There was a lot covered in this chapter, starting with the description of the first data storage device up to real‐time data analysis and intelligence gathering. You learned about the different file formats, like JSON, CSV, and Parquet. You learned about the different ways in which data can be stored, like structured, semi‐structured, and nonstructured. You learned about the many types of data, such as characters and numbers, and data storage concepts like sharding, indexes, and partitions. Data shuffling, data skew, distributed tables, schemas, and table views should all have a place in your mind now.

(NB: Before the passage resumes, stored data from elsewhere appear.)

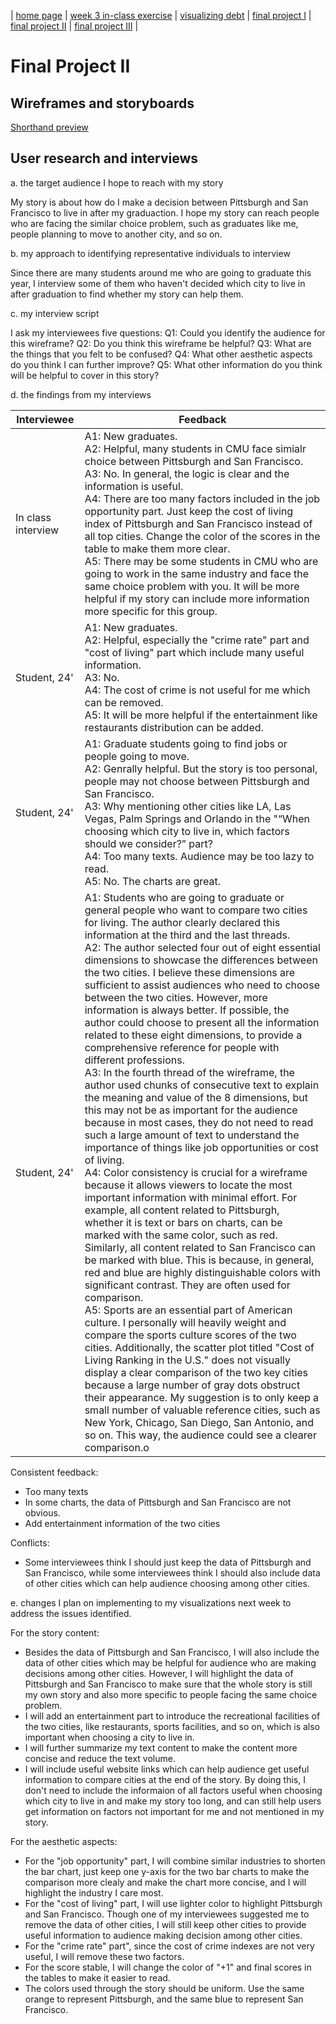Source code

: | [home page](https://yuanmeng128.github.io/Ivy-YuanMeng-TSWD-portfolio/) | [week 3 in-class exercise](week_3_in-class_exercise) | [visualizing debt](visualizing-government-debt) | [final project I](final-project-part-one) | [final project II](final-project-part-two) | [final project III](final-project-part-three) |

# Final Project II

## Wireframes and storyboards

[Shorthand preview](https://preview.shorthand.com/EPj1gtuqofzcd1SE)

## User research and interviews

a. the target audience I hope to reach with my story

My story is about how do I make a decision between Pittsburgh and San Francisco to live in after my graduaction. I hope my story can reach people who are facing the similar choice problem, such as graduates like me, people planning to move to another city, and so on. 

b. my approach to identifying representative individuals to interview

Since there are many students around me who are going to graduate this year, I interview some of them who haven't decided which city to live in after graduation to find whether my story can help them.

c. my interview script

I ask my interviewees five questions:
Q1: Could you identify the audience for this wireframe?
Q2: Do you think this wireframe be helpful?
Q3: What are the things that you felt to be confused? 
Q4: What other aesthetic aspects do you think I can further improve?
Q5: What other information do you think will be helpful to cover in this story?

d. the findings from my interviews

Interviewee  | Feedback
------------- | -------------
In class interview | A1: New graduates.<br />A2: Helpful, many students in CMU face simialr choice between Pittsburgh and San Francisco. <br />A3: No. In general, the logic is clear and the information is useful. <br />A4: There are too many factors included in the job opportunity part. Just keep the cost of living index of Pittsburgh and San Francisco instead of all top cities. Change the color of the scores in the table to make them more clear. <br />A5: There may be some students in CMU who are going to work in the same industry and face the same choice problem with you. It will be more helpful if my story can include more information more specific for this group.
Student, 24' | A1: New graduates.<br />A2: Helpful, especially the "crime rate" part and "cost of living" part which include many useful information. <br />A3: No.<br />A4: The cost of crime is not useful for me which can be removed.  <br />A5: It will be more helpful if the entertainment like restaurants distribution can be added.
Student, 24' | A1: Graduate students going to find jobs or people going to move.<br />A2: Genrally helpful. But the story is too personal, people may not choose between Pittsburgh and San Francisco. <br />A3: Why mentioning other cities like LA, Las Vegas, Palm Springs and Orlando in the "“When choosing which city to live in, which factors should we consider?” part? <br />A4: Too many texts. Audience may be too lazy to read. <br />A5: No. The charts are great.
Student, 24' | A1: Students who are going to graduate or general people who want to compare two cities for living. The author clearly declared this information at the third and the last threads. <br />A2: The author selected four out of eight essential dimensions to showcase the differences between the two cities. I believe these dimensions are sufficient to assist audiences who need to choose between the two cities. However, more information is always better. If possible, the author could choose to present all the information related to these eight dimensions, to provide a comprehensive reference for people with different professions. <br />A3: In the fourth thread of the wireframe, the author used chunks of consecutive text to explain the meaning and value of the 8 dimensions, but this may not be as important for the audience because in most cases, they do not need to read such a large amount of text to understand the importance of things like job opportunities or cost of living. <br />A4: Color consistency is crucial for a wireframe because it allows viewers to locate the most important information with minimal effort. For example, all content related to Pittsburgh, whether it is text or bars on charts, can be marked with the same color, such as red. Similarly, all content related to San Francisco can be marked with blue. This is because, in general, red and blue are highly distinguishable colors with significant contrast. They are often used for comparison. <br />A5: Sports are an essential part of American culture. I personally will heavily weight and compare the sports culture scores of the two cities. Additionally, the scatter plot titled "Cost of Living Ranking in the U.S." does not visually display a clear comparison of the two key cities because a large number of gray dots obstruct their appearance. My suggestion is to only keep a small number of valuable reference cities, such as New York, Chicago, San Diego, San Antonio, and so on. This way, the audience could see a clearer comparison.o

Consistent feedback: 
- Too many texts
- In some charts, the data of Pittsburgh and San Francisco are not obvious.
- Add entertainment information of the two cities

Conflicts:
- Some interviewees think I should just keep the data of Pittsburgh and San Francisco, while some interviewees think I should also include data of other cities which can help audience choosing among other cities.

e. changes I plan on implementing to my visualizations next week to address the issues identified.

For the story content:
- Besides the data of Pittsburgh and San Francisco, I will also include the data of other cities which may be helpful for audience who are making decisions among other cities. However, I will highlight the data of Pittsburgh and San Francisco to make sure that the whole story is still my own story and also more specific to people facing the same choice problem.     
- I will add an entertainment part to introduce the recreational facilities of the two cities, like restaurants, sports facilities, and so on, which is also important when choosing a city to live in.
- I will further summarize my text content to make the content more concise and reduce the text volume. 
- I will include useful website links which can help audience get useful information to compare cities at the end of the story. By doing this, I don't need to include the informaion of all factors useful when choosing which city to live in and make my story too long, and can still help users get information on factors not important for me and not mentioned in my story.

For the aesthetic aspects:
- For the "job opportunity" part, I will combine similar industries to shorten the bar chart, just keep one y-axis for the two bar charts to make the comparison more clealy and make the chart more concise, and I will highlight the industry I care most.
- For the "cost of living" part, I will use lighter color to highlight Pittsburgh and San Francisco. Though one of my interviewees suggested me to remove the data of other cities, I will still keep other cities to provide useful information to audience making decision among other cities.
- For the "crime rate" part", since the cost of crime indexes are not very useful, I will remove these two factors.
- For the score stable, I will change the color of "+1" and final scores in the tables to make it easier to read.
- The colors used through the story should be uniform. Use the same orange to represent Pittsburgh, and the same blue to represent San Francisco.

There are numerous methods for interfacing with data on the Azure platform. When using an Apache Spark pool, you can use PySpark and DataFrames to manipulate and store data. SparkSQL is a familiar syntax for those who are more comfortable with T‐SQL or other SQL variants. You learned about the DBCC and DDL capabilities and a lot about some mid‐level complex DML commands, clauses, and functions. Syntax such as COPY INTO, CROSS APPLY, OVER, INTERSECT, OPENJSON, and WITH should be tightly bound into your data analysis repertoire. And finally, you learned some introductory concepts and theory regarding Big Data processing stages, analytical types, and layers. Ingest, transform, train, store, and serve are the primary Big Data stages. You should have a good understanding of which Azure products are used for each of those stages.
Exam Essentials
Know how data is structured. Relational databases, document databases, and blob storage are ways to store the three primary data structure types. Azure SQL is useful for structured, relational data. Azure Cosmos DB is useful for semi‐structured document data, and blob storage is useful for nonstructured data. Remember that ADLS is built on top of blob storage and is most useful for data analytic solutions.
Describe the various kinds of distributed tables. Distributed tables in Azure Synapse Analytics come in three varieties: round‐robin, hash, and replicated. Round‐robin is the default and means that data is randomly placed across the nodes in your cluster. Hash means that the data is placed across the nodes based on a key that groups similar kinds of data together. Replicated means that all the data is placed onto all the nodes. This type will consume the most amount of storage space.
Be able to name the table categories. Staging tables, fact tables, dimension tables, temporary tables, sink tables, and external tables are all necessary to run an enterprise‐level data analytics process.
Understand how to use PySpark, DataFrames, and SparkSQL. Although there is no coding exercise on the exam, you will need to review code snippets and determine which one is the most optimal. There might even be small syntactical mistakes that are hard to recognize. Perform the exercises in this book and read through the examples provided in this chapter so that you can recognize common coding and SQL syntax for running data analytics on Apache Spark.
Know how to use DBCC, DDL, and DML. An Azure data engineer needs to know SQL syntax. You must understand the basics as well as the mid‐level and advanced commands, clauses, and functions. You will need to know the less common, yet very powerful, SQL syntax for performing sophisticated analytics. SQL syntax is much more advanced than beginner.
Be able to define Big Data. Know the stages, the Azure products, and the analytics types (descriptive, predictive, and prescriptive). Although data layers overlap the stages, they are still used in many data analytics solutions, and therefore, you need to know them well.